Kasus perceraian di Subang, salah satu Kabupaten di Jawa Barat, terbilang tinggi. Pada tahun 2011 kasus perceraian berjumlah 2.555 dan menurun pada tahun 2012 yaitu 2.498 dan menurun lagi pada tahun 2013 menjadi 2464. Namun, pada tahun 2014 kasus perceraian di Subang mengalami lonjakan yang cukup tinggi yaitu menjadi 2.714 kasus. Artinya ada lonjakan 250 kasus dari tahun 2013. (Badilag.net)
Data ini masih berstatus kasus atau perkara yang belum menjadi angka perceraian. Karena kasus atau perkara yang masuk tidak semuanya yang dikabulkan menjadi perceraian. Ada yang dicabut dan ada juga yang digugurkan, artinya perceraiannnya tidak jadi. Namun demikian, dari perkara yang diproses di Pengadilan Agama hanya sebagian kecil kasus perceraian yang dicabut atau digugurkan.
Jika kita lihat data angka pernikahan di Subang yaitu rata-rata 1200 pasagan yang menikah maka ada sekitar 200 lebih pasangan yang mengajukan perceraian setiap bulannya. Dan jika dipilah dari sisi pihak yang mengajukan perceraian maka kita akan dapati bahwa angka cerai gugat (pihak istri yang mengajukan) jauh lebih tinggi ketimbang cerai talak (suami yang mengajukan).
Sebagai contoh, pada tahun 2013, kasus cerai gugat sebanyak 1661 sedangkan kasus cerai talak hanya 803 kasus. Begitu pun tahun 2014 angka cerai gugat juga jauh lebih tinggi dibandingkan dengan kasus cerai talak yaitu 1859 cerai gugat berbanding 855 kasus cerai talak.
Kembali lagi ke tingginginya kasus perceraian di Subang ini, kita bisa bertanya apa sih penyebabnya sehingga banyak pasangan yang mengajukan perceraian?Data Badilag menunjukan bahwa ada dua alasan yang paling sering diajukan yaitu karena persoalan ekonomi dan tidak adanya tanggung jawab dari pasangan.
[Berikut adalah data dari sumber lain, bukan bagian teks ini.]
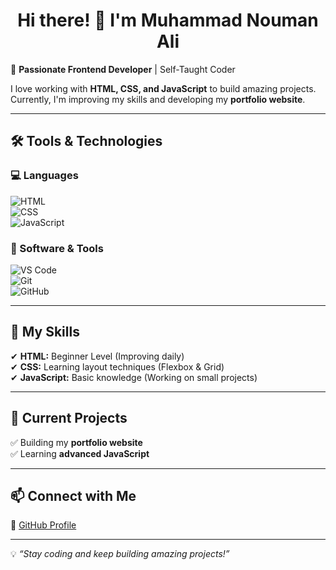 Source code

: <h1 align="center">Hi there! 👋 I'm Muhammad Nouman Ali</h1>  

🚀 **Passionate Frontend Developer** | Self-Taught Coder  

I love working with **HTML, CSS, and JavaScript** to build amazing projects. Currently, I'm improving my skills and developing my **portfolio website**.  

---

## 🛠 Tools & Technologies  
### 💻 Languages  
![HTML](https://img.shields.io/badge/HTML5-E34F26?style=for-the-badge&logo=html5&logoColor=white)  
![CSS](https://img.shields.io/badge/CSS3-1572B6?style=for-the-badge&logo=css3&logoColor=white)  
![JavaScript](https://img.shields.io/badge/JavaScript-F7DF1E?style=for-the-badge&logo=javascript&logoColor=black)  

### 🔧 Software & Tools  
![VS Code](https://img.shields.io/badge/VS%20Code-0078D4?style=for-the-badge&logo=visual-studio-code&logoColor=white)  
![Git](https://img.shields.io/badge/Git-F05032?style=for-the-badge&logo=git&logoColor=white)  
![GitHub](https://img.shields.io/badge/GitHub-181717?style=for-the-badge&logo=github&logoColor=white)  

---

## 🚀 My Skills  
✔ **HTML:** Beginner Level (Improving daily)  
✔ **CSS:** Learning layout techniques (Flexbox & Grid)  
✔ **JavaScript:** Basic knowledge (Working on small projects)  

---

## 📌 Current Projects  
✅ Building my **portfolio website**  
✅ Learning **advanced JavaScript**  

---

## 📫 Connect with Me  
🔗 [GitHub Profile](https://github.com/code-nouman)  

---

💡 _“Stay coding and keep building amazing projects!”_
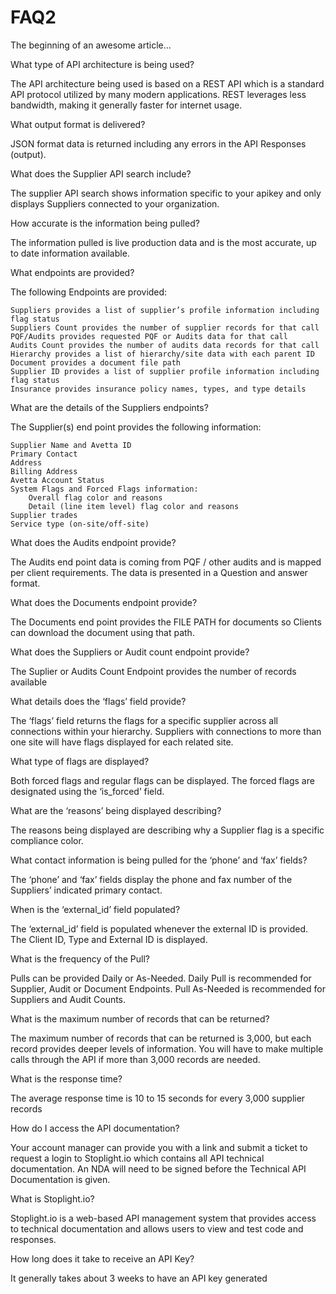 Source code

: # FAQ2

The beginning of an awesome article...

What type of API architecture is being used?

The API architecture being used is based on a REST API which is a standard API protocol utilized by many modern applications. REST leverages less bandwidth, making it generally faster for internet usage.

What output format is delivered?

JSON format data is returned including any errors in the API Responses (output).

What does the Supplier API search include?

The supplier API search shows information specific to your apikey and only displays Suppliers connected to your organization.

How accurate is the information being pulled?

The information pulled is live production data and is the most accurate, up to date information available.

What endpoints are provided?

The following Endpoints are provided:

    Suppliers provides a list of supplier’s profile information including flag status
    Suppliers Count provides the number of supplier records for that call
    PQF/Audits provides requested PQF or Audits data for that call
    Audits Count provides the number of audits data records for that call
    Hierarchy provides a list of hierarchy/site data with each parent ID
    Document provides a document file path
    Supplier ID provides a list of supplier profile information including flag status
    Insurance provides insurance policy names, types, and type details

What are the details of the Suppliers endpoints?

The Supplier(s) end point provides the following information:

    Supplier Name and Avetta ID
    Primary Contact
    Address
    Billing Address
    Avetta Account Status
    System Flags and Forced Flags information:
        Overall flag color and reasons
        Detail (line item level) flag color and reasons
    Supplier trades
    Service type (on-site/off-site)

What does the Audits endpoint provide?

The Audits end point data is coming from PQF / other audits and is mapped per client requirements. The data is presented in a Question and answer format.

What does the Documents endpoint provide?

The Documents end point provides the FILE PATH for documents so Clients can download the document using that path.

What does the Suppliers or Audit count endpoint provide?

The Suplier or Audits Count Endpoint provides the number of records available

What details does the ‘flags’ field provide?

The ‘flags’ field returns the flags for a specific supplier across all connections within your hierarchy. Suppliers with connections to more than one site will have flags displayed for each related site.

What type of flags are displayed?

Both forced flags and regular flags can be displayed. The forced flags are designated using the ‘is_forced’ field.

What are the ‘reasons’ being displayed describing?

The reasons being displayed are describing why a Supplier flag is a specific compliance color.

What contact information is being pulled for the ‘phone’ and ‘fax’ fields?

The ‘phone’ and ‘fax’ fields display the phone and fax number of the Suppliers’ indicated primary contact.

When is the ‘external_id’ field populated?

The ‘external_id’ field is populated whenever the external ID is provided. The Client ID, Type and External ID is displayed.

What is the frequency of the Pull?

Pulls can be provided Daily or As-Needed. Daily Pull is recommended for Supplier, Audit or Document Endpoints. Pull As-Needed is recommended for Suppliers and Audit Counts.

What is the maximum number of records that can be returned?

The maximum number of records that can be returned is 3,000, but each record provides deeper levels of information. You will have to make multiple calls through the API if more than 3,000 records are needed.

What is the response time?

The average response time is 10 to 15 seconds for every 3,000 supplier records

How do I access the API documentation?

Your account manager can provide you with a link and submit a ticket to request a login to Stoplight.io which contains all API technical documentation. An NDA will need to be signed before the Technical API Documentation is given.

What is Stoplight.io?

Stoplight.io is a web-based API management system that provides access to technical documentation and allows users to view and test code and responses.

How long does it take to receive an API Key?

It generally takes about 3 weeks to have an API key generated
Jika dilihat tingginya kasus cerai gugat maka faktor tidak adanya tanggungjawab suami menjadi salah satu alasan yang besar dalam menyumbang tingginya angka perceraian di Subang.
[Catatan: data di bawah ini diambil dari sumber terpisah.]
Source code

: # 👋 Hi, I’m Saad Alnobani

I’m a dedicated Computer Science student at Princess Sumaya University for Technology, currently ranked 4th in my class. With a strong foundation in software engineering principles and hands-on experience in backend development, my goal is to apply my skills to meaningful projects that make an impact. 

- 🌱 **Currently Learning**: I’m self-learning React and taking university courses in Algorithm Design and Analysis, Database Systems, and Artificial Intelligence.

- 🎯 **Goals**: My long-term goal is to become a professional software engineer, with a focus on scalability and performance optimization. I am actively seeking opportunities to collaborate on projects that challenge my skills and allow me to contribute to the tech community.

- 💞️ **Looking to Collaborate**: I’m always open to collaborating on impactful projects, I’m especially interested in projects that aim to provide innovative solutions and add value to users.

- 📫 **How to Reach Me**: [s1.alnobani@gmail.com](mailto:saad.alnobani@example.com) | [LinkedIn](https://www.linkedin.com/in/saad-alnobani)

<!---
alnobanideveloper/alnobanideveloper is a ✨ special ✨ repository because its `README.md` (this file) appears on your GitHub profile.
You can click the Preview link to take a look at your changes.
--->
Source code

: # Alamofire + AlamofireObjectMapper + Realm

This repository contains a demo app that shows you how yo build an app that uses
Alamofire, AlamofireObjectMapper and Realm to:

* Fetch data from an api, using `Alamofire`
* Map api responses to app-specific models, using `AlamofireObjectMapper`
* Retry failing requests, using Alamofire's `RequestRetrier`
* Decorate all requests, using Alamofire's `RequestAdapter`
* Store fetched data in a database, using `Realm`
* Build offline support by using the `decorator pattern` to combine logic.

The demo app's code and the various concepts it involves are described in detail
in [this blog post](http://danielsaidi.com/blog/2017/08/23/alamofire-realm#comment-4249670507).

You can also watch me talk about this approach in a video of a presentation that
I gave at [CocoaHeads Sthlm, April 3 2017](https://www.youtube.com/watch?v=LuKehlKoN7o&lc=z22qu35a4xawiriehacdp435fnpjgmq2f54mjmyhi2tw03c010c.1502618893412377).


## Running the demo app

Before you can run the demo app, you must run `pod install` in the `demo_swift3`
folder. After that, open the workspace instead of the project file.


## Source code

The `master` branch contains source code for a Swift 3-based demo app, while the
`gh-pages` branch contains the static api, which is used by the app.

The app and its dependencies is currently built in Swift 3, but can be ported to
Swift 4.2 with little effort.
Jika melihat sangat sedikitnya kasus perceraian yang dicabut, maka sudah selayaknya pertanyaan efektifitas mediasi di pengadilan diajukan. Apakah cukup efektif mediasi di pengadilan dalam membantu mengerem tingginya angka perceraian? Atau perlu memaksimalkan peran KUA (Kantor Urusan Agama) dalam memberikan kursus calon pengantin (SUSCATIN) atau meningkatkan peran BP4 (Badan Penasihatan, Pembinaan dan Pelestarian Perkawinan) sebagai lembaga yang memberikan konseling pernikahan di luar pengadilan?
Keterlibatan pemerintah dalam mengurangi tingginya angka perceraian ini sangat dibutuhkan yaitu misalnya dengan membuat aturan yang menjadikan kursus pra-nikah sebagai salah satu persyaratan administratif bagi calon pasangan yang akan menikah, meningkatkan usia perkawinan dan menyediakan sebanyak mungkin lapangan kerja, sehingga tidak alasan lagi perceraian karena faktor ekonomi dan tidak adanya tanggungjawab suami.